Habit prediction of 3,4,5-trinitro-1H-pyrazole in four solvent mediums using a molecular dynamics simulation

Abstract 3,4,5-Trinitro-1H-pyrazole (TNP) is a novel all-carbon nitrated azole energetic compound with excellent potential, whose explosion and safety performance is affected by its crystal morphology. In this study, an attachment energy (AE) model was employed to study the growth habit of TNP in vacuum and predict the results of the growth habit of the TNP crystals grown from benzene, toluene, dichloromethane and water by the molecular dynamics simulation. The interactions between the solvent molecules and crystal faces were analyzed. The period bond chains (PBCs) of the crystal faces were calculated. The TNP crystals were obtained by the natural cooling experiments in benzene, toluene, dichloromethane and water, respectively. The {1 0 0} crystal form had the largest morphological importance for the TNP crystal habit in vacuum, followed by the {0 1 1} and {0 0 1} forms in turn.
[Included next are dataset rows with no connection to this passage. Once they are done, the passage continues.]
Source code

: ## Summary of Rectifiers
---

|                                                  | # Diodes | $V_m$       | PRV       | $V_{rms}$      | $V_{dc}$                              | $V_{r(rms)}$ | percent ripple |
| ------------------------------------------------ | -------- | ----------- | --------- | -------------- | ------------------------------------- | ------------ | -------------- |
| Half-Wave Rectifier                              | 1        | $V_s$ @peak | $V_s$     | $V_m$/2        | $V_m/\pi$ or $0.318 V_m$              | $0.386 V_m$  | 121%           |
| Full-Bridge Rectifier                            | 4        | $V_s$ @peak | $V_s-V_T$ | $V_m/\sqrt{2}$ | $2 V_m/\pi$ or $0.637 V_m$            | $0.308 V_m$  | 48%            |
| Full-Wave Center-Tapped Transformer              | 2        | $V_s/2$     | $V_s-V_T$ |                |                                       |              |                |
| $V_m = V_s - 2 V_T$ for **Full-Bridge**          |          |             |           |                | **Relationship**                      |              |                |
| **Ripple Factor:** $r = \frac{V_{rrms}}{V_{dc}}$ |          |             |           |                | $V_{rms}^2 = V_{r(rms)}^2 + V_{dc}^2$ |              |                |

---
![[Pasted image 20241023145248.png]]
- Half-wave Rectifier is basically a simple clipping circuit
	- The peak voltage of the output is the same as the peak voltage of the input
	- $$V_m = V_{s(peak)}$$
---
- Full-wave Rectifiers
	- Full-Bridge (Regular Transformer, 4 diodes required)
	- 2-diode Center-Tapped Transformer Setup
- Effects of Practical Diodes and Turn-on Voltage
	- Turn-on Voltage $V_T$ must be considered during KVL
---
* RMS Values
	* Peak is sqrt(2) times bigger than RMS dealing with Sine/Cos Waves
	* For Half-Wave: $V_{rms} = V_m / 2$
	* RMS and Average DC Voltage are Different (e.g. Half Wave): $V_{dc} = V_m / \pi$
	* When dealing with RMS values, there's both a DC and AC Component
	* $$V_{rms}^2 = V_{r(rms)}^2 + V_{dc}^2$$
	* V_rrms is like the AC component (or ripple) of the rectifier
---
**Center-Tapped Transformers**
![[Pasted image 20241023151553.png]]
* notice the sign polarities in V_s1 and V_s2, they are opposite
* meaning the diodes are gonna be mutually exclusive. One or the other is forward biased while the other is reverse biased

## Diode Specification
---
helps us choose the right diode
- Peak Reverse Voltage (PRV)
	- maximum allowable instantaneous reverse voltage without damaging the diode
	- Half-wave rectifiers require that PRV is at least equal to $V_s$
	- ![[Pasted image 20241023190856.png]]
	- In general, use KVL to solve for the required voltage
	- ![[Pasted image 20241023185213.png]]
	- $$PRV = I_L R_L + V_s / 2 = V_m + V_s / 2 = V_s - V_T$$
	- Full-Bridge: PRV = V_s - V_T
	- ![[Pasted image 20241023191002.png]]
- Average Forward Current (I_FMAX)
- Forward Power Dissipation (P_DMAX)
The crystal morphology was significantly influenced by the he interactions between the solvent molecules and crystal face. There were three different crystal shapes that are flaky, columnar, and blocky. The aspect ratios of the habit in benzene, toluene, dichloromethane and water were 19.42, 5.65, 5.31 and 3.55, respectively. The predicted TNP morphologies qualitatively agreed with those from the experiment.